PRETTY ist der 5. Austrosatellit im All

PRETTY ist der dritte Satellit aus den TU-Graz-Laboren und wird der fünfte Austrosatellit im All sein. Die bisherigen österreichischen Satelliten (allesamt Kleinsatelliten) im Überblick:

  • TUGSAT-1 der Technischen Universität Graz
  • UniBRITE der Universität Wien (TUGSAT-1 und UniBRITE sind Teil einer Flotte von fünf Nano-Satelliten, die Helligkeitsschwankungen von Sternen messen; beide seit 2013 im All)
  • PEGASUS der FH Wiener Neustadt (untersucht die Beschaffenheit der Erdatmosphäre; seit 2017 im All
  • OPS-SAT der TU-Graz (weltweit erste öffentlich zugängliche in-orbit Testplattform zur Erprobung neuer operationeller Technologien und Weltraumsoftware; erste ESOC Nanosatellitenmission; seit 2019 im All)
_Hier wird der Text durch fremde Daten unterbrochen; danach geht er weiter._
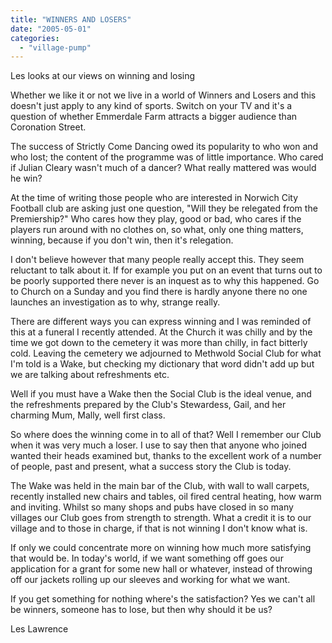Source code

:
 ```yaml
---
title: "WINNERS AND LOSERS"
date: "2005-05-01"
categories: 
  - "village-pump"
---
```


Les looks at our views on winning and losing

Whether we like it or not we live in a world of Winners and Losers and this doesn't just apply to any kind of sports. Switch on your TV and it's a question of whether Emmerdale Farm attracts a bigger audience than Coronation Street.

The success of Strictly Come Dancing owed its popularity to who won and who lost; the content of the programme was of little importance. Who cared if Julian Cleary wasn't much of a dancer? What really mattered was would he win?

At the time of writing those people who are interested in Norwich City Football club are asking just one question, "Will they be relegated from the Premiership?" Who cares how they play, good or bad, who cares if the players run around with no clothes on, so what, only one thing matters, winning, because if you don't win, then it's relegation.

I don't believe however that many people really accept this. They seem reluctant to talk about it. If for example you put on an event that turns out to be poorly supported there never is an inquest as to why this happened. Go to Church on a Sunday and you find there is hardly anyone there no one launches an investigation as to why, strange really.

There are different ways you can express winning and I was reminded of this at a funeral I recently attended. At the Church it was chilly and by the time we got down to the cemetery it was more than chilly, in fact bitterly cold. Leaving the cemetery we adjourned to Methwold Social Club for what I'm told is a Wake, but checking my dictionary that word didn't add up but we are talking about refreshments etc.

Well if you must have a Wake then the Social Club is the ideal venue, and the refreshments prepared by the Club's Stewardess, Gail, and her charming Mum, Mally, well first class.

So where does the winning come in to all of that? Well I remember our Club when it was very much a loser. I use to say then that anyone who joined wanted their heads examined but, thanks to the excellent work of a number of people, past and present, what a success story the Club is today.

The Wake was held in the main bar of the Club, with wall to wall carpets, recently installed new chairs and tables, oil fired central heating, how warm and inviting. Whilst so many shops and pubs have closed in so many villages our Club goes from strength to strength. What a credit it is to our village and to those in charge, if that is not winning I don't know what is.

If only we could concentrate more on winning how much more satisfying that would be. In today's world, if we want something off goes our application for a grant for some new hall or whatever, instead of throwing off our jackets rolling up our sleeves and working for what we want.

If you get something for nothing where's the satisfaction? Yes we can't all be winners, someone has to lose, but then why should it be us?

Les Lawrence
INFObox: Das Bundesministerium für Klimaschutz, Umwelt, Energie, Mobilität, Innovation und Technologie (BMK) ist zugleich auch Weltraumministerium und investiert jährlich rund 70 Millionen Euro in den Weltraumsektor. Unter Einrechnung der EU-Flagschiffprogramme Copernicus, Galileo/EGNOS und H2020 liegt Österreichs Beitrag bei etwa 100 Millionen Euro pro Jahr. Österreich finanziert Programme der ESA mit und ermöglicht österreichischen Betrieben so, sich für Aufträge im Rahmen der ESA-Missionen zu bewerben. Alle Kleinsatelliten wurden vom BMK als Weltraumministerium entweder aus ESA- oder aus nationalen Mitteln über die FFG gefördert.